"""

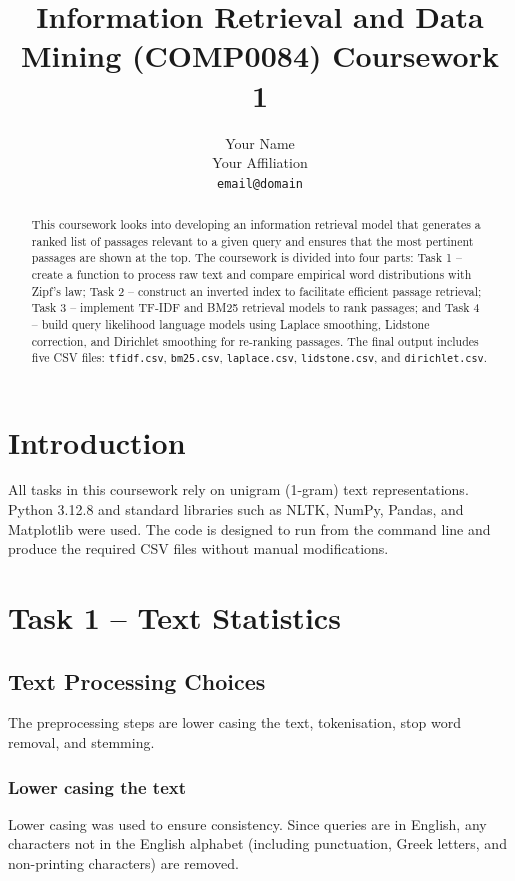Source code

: \documentclass[11pt]{article}
\title{\LARGE \textbf{Information Retrieval and Data Mining (COMP0084) Coursework 1}}
\author{Your Name \\
Your Affiliation \\
\texttt{email@domain}}
\date{}
\begin{document}
\maketitle

\begin{abstract}
This coursework looks into developing an information retrieval model that generates a ranked list of passages relevant to a given query and ensures that the most pertinent passages are shown at the top. The coursework is divided into four parts: Task 1 -- create a function to process raw text and compare empirical word distributions with Zipf's law; Task 2 -- construct an inverted index to facilitate efficient passage retrieval; Task 3 -- implement TF-IDF and BM25 retrieval models to rank passages; and Task 4 -- build query likelihood language models using Laplace smoothing, Lidstone correction, and Dirichlet smoothing for re-ranking passages. The final output includes five CSV files: \texttt{tfidf.csv}, \texttt{bm25.csv}, \texttt{laplace.csv}, \texttt{lidstone.csv}, and \texttt{dirichlet.csv}.
\end{abstract}

\section{Introduction}
All tasks in this coursework rely on unigram (1-gram) text representations. Python 3.12.8 and standard libraries such as NLTK, NumPy, Pandas, and Matplotlib were used. The code is designed to run from the command line and produce the required CSV files without manual modifications.

\section{Task 1 -- Text Statistics}

\subsection{Text Processing Choices}
The preprocessing steps are lower casing the text, tokenisation, stop word removal, and stemming.

\subsubsection{Lower casing the text}
Lower casing was used to ensure consistency. Since queries are in English, any characters not in the English alphabet (including punctuation, Greek letters, and non-printing characters) are removed.
\end{document}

"""

- _WHAT NEEDS TO BE DONE_: Reproduce every record above word for word. Leave the pictures out.

- _RESPONSE FOR THIS EXERCISE_:
Source code

: \documentclass[11pt]{article}
\title{\LARGE \textbf{Information Retrieval and Data Mining (COMP0084) Coursework 1}}
\author{Your Name \\
Your Affiliation \\
\texttt{email@domain}}
\date{}
\begin{document}
\maketitle

\begin{abstract}
This coursework looks into developing an information retrieval model that generates a ranked list of passages relevant to a given query and ensures that the most pertinent passages are shown at the top. The coursework is divided into four parts: Task 1 -- create a function to process raw text and compare empirical word distributions with Zipf's law; Task 2 -- construct an inverted index to facilitate efficient passage retrieval; Task 3 -- implement TF-IDF and BM25 retrieval models to rank passages; and Task 4 -- build query likelihood language models using Laplace smoothing, Lidstone correction, and Dirichlet smoothing for re-ranking passages. The final output includes five CSV files: \texttt{tfidf.csv}, \texttt{bm25.csv}, \texttt{laplace.csv}, \texttt{lidstone.csv}, and \texttt{dirichlet.csv}.
\end{abstract}

\section{Introduction}
All tasks in this coursework rely on unigram (1-gram) text representations. Python 3.12.8 and standard libraries such as NLTK, NumPy, Pandas, and Matplotlib were used. The code is designed to run from the command line and produce the required CSV files without manual modifications.

\section{Task 1 -- Text Statistics}

\subsection{Text Processing Choices}
The preprocessing steps are lower casing the text, tokenisation, stop word removal, and stemming.

\subsubsection{Lower casing the text}
Lower casing was used to ensure consistency. Since queries are in English, any characters not in the English alphabet (including punctuation, Greek letters, and non-printing characters) are removed.
\end{document}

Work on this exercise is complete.